### BRIEF:
Copy out each line below in which the string "Neural" appears.

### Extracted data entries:
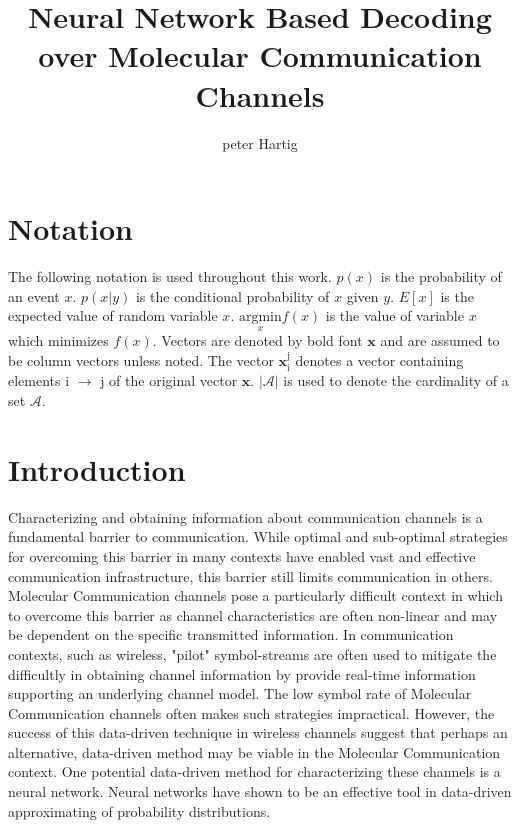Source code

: \documentclass[12pt,a4paper]{report}
\title{Neural Network Based Decoding over Molecular Communication Channels}
\author{peter Hartig}
\begin{document}
\maketitle

\begin{abstract}

\end{abstract}

\newpage
\tableofcontents
\newpage
\section{Notation}
The following notation is used throughout this work.
$p(x)$ is the probability of an event $x$.
$p(x|y)$ is the conditional probability of $x$ given $y$.
$E[x]$ is the expected value of random variable $x$.
$\underset{x}{\text{argmin}} f(x)$ is the value of variable $x$ which minimizes $f(x)$.
Vectors  are denoted by bold font $\mathbf{x}$ and are assumed to be column vectors unless noted.
The vector $\mathbf{x}_{\mathrm{i}}^{\mathrm{j}}$ denotes a vector containing elements i $\rightarrow$ j of the original vector $\mathbf{x}$. $|\mathcal{A}|$ is used to denote the cardinality of a set $\mathcal{A}$.

\section{Introduction}
Characterizing and obtaining information about communication channels is a fundamental barrier to communication. While optimal and sub-optimal strategies for overcoming this barrier in many contexts have enabled vast and effective communication infrastructure, this barrier still limits communication in others. Molecular Communication channels pose a particularly difficult context in which to overcome this barrier as channel characteristics are often non-linear and may be dependent on the specific transmitted information.
In communication contexts, such as wireless, "pilot" symbol-streams are often used to mitigate the difficultly in obtaining channel information by provide real-time information supporting an underlying channel model. The low symbol rate of Molecular Communication channels often makes such strategies impractical. However, the success of this data-driven technique in wireless channels suggest that perhaps an alternative, data-driven method may be viable in the Molecular Communication context. One potential data-driven method for characterizing these channels is a neural network. Neural networks have shown to be an effective tool in data-driven approximating of probability distributions.
\par
\end{document}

### WRITTEN REPLY:
\title{Neural Network Based Decoding over Molecular Communication Channels}
In communication contexts, such as wireless, "pilot" symbol-streams are often used to mitigate the difficultly in obtaining channel information by provide real-time information supporting an underlying channel model. The low symbol rate of Molecular Communication channels often makes such strategies impractical. However, the success of this data-driven technique in wireless channels suggest that perhaps an alternative, data-driven method may be viable in the Molecular Communication context. One potential data-driven method for characterizing these channels is a neural network. Neural networks have shown to be an effective tool in data-driven approximating of probability distributions.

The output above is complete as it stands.